> [Task description]
The data must be copied over exactly and in full.

[Records excerpted from a collection]
□ □ □ □

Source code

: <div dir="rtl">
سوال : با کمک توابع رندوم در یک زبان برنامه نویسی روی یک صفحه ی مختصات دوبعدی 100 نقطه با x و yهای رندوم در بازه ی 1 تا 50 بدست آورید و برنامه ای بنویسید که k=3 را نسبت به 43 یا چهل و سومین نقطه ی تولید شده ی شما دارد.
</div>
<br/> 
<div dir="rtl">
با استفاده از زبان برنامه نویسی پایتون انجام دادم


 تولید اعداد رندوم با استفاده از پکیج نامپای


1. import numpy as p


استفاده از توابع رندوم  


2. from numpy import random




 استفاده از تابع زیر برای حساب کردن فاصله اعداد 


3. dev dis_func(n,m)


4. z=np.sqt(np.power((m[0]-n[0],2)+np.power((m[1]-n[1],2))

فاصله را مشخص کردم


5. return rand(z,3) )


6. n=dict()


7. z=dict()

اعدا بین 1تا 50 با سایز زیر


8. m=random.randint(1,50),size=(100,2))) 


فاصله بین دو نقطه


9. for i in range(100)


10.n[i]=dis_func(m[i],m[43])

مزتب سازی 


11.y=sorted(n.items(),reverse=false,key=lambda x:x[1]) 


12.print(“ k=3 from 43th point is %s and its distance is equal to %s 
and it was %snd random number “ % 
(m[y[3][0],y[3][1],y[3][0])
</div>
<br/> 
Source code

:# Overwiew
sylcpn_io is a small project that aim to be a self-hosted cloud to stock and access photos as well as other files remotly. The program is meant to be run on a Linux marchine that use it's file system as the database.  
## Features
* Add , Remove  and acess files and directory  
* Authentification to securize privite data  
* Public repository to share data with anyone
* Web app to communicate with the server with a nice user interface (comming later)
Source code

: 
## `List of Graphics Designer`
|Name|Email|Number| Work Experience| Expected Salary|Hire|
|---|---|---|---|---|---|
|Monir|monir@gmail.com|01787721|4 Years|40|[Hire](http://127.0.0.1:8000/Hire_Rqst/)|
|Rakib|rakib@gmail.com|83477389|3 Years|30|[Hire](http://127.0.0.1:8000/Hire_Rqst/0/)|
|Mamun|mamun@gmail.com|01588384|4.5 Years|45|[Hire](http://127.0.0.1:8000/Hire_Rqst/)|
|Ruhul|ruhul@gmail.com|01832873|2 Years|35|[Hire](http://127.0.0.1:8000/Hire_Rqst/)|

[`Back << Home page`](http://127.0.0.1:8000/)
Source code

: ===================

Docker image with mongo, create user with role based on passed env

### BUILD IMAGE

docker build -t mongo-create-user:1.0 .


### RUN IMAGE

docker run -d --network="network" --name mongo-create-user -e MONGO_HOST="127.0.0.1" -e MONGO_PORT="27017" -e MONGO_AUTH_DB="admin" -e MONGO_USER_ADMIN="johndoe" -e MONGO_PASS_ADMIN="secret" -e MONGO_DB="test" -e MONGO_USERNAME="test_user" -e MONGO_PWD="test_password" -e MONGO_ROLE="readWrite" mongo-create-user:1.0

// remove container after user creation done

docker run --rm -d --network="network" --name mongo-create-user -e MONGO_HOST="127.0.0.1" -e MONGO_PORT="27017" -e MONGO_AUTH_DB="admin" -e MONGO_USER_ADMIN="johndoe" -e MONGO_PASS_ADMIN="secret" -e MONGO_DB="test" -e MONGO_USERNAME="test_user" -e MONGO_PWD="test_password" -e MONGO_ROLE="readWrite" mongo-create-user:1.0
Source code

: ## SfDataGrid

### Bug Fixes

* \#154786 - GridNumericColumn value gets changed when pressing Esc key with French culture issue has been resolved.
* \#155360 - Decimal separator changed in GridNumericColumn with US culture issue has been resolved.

□ □ □ □

> [Finished task]
Source code

: <div dir="rtl">
سوال : با کمک توابع رندوم در یک زبان برنامه نویسی روی یک صفحه ی مختصات دوبعدی 100 نقطه با x و yهای رندوم در بازه ی 1 تا 50 بدست آورید و برنامه ای بنویسید که k=3 را نسبت به 43 یا چهل و سومین نقطه ی تولید شده ی شما دارد.
</div>
<br/> 
<div dir="rtl">
با استفاده از زبان برنامه نویسی پایتون انجام دادم


 تولید اعداد رندوم با استفاده از پکیج نامپای


1. import numpy as p


استفاده از توابع رندوم  


2. from numpy import random




 استفاده از تابع زیر برای حساب کردن فاصله اعداد 


3. dev dis_func(n,m)


4. z=np.sqt(np.power((m[0]-n[0],2)+np.power((m[1]-n[1],2))

فاصله را مشخص کردم


5. return rand(z,3) )


6. n=dict()


7. z=dict()

اعدا بین 1تا 50 با سایز زیر


8. m=random.randint(1,50),size=(100,2))) 


فاصله بین دو نقطه


9. for i in range(100)


10.n[i]=dis_func(m[i],m[43])

مزتب سازی 


11.y=sorted(n.items(),reverse=false,key=lambda x:x[1]) 


12.print(“ k=3 from 43th point is %s and its distance is equal to %s 
and it was %snd random number “ % 
(m[y[3][0],y[3][1],y[3][0])
</div>
<br/> 
Source code

:# Overwiew
sylcpn_io is a small project that aim to be a self-hosted cloud to stock and access photos as well as other files remotly. The program is meant to be run on a Linux marchine that use it's file system as the database.  
## Features
* Add , Remove  and acess files and directory  
* Authentification to securize privite data  
* Public repository to share data with anyone
* Web app to communicate with the server with a nice user interface (comming later)
Source code

: 
## `List of Graphics Designer`
|Name|Email|Number| Work Experience| Expected Salary|Hire|
|---|---|---|---|---|---|
|Monir|monir@gmail.com|01787721|4 Years|40|[Hire](http://127.0.0.1:8000/Hire_Rqst/)|
|Rakib|rakib@gmail.com|83477389|3 Years|30|[Hire](http://127.0.0.1:8000/Hire_Rqst/0/)|
|Mamun|mamun@gmail.com|01588384|4.5 Years|45|[Hire](http://127.0.0.1:8000/Hire_Rqst/)|
|Ruhul|ruhul@gmail.com|01832873|2 Years|35|[Hire](http://127.0.0.1:8000/Hire_Rqst/)|

[`Back << Home page`](http://127.0.0.1:8000/)
Source code

: ===================

Docker image with mongo, create user with role based on passed env

### BUILD IMAGE

docker build -t mongo-create-user:1.0 .


### RUN IMAGE

docker run -d --network="network" --name mongo-create-user -e MONGO_HOST="127.0.0.1" -e MONGO_PORT="27017" -e MONGO_AUTH_DB="admin" -e MONGO_USER_ADMIN="johndoe" -e MONGO_PASS_ADMIN="secret" -e MONGO_DB="test" -e MONGO_USERNAME="test_user" -e MONGO_PWD="test_password" -e MONGO_ROLE="readWrite" mongo-create-user:1.0

// remove container after user creation done

docker run --rm -d --network="network" --name mongo-create-user -e MONGO_HOST="127.0.0.1" -e MONGO_PORT="27017" -e MONGO_AUTH_DB="admin" -e MONGO_USER_ADMIN="johndoe" -e MONGO_PASS_ADMIN="secret" -e MONGO_DB="test" -e MONGO_USERNAME="test_user" -e MONGO_PWD="test_password" -e MONGO_ROLE="readWrite" mongo-create-user:1.0
Source code

: ## SfDataGrid

### Bug Fixes

* \#154786 - GridNumericColumn value gets changed when pressing Esc key with French culture issue has been resolved.
* \#155360 - Decimal separator changed in GridNumericColumn with US culture issue has been resolved.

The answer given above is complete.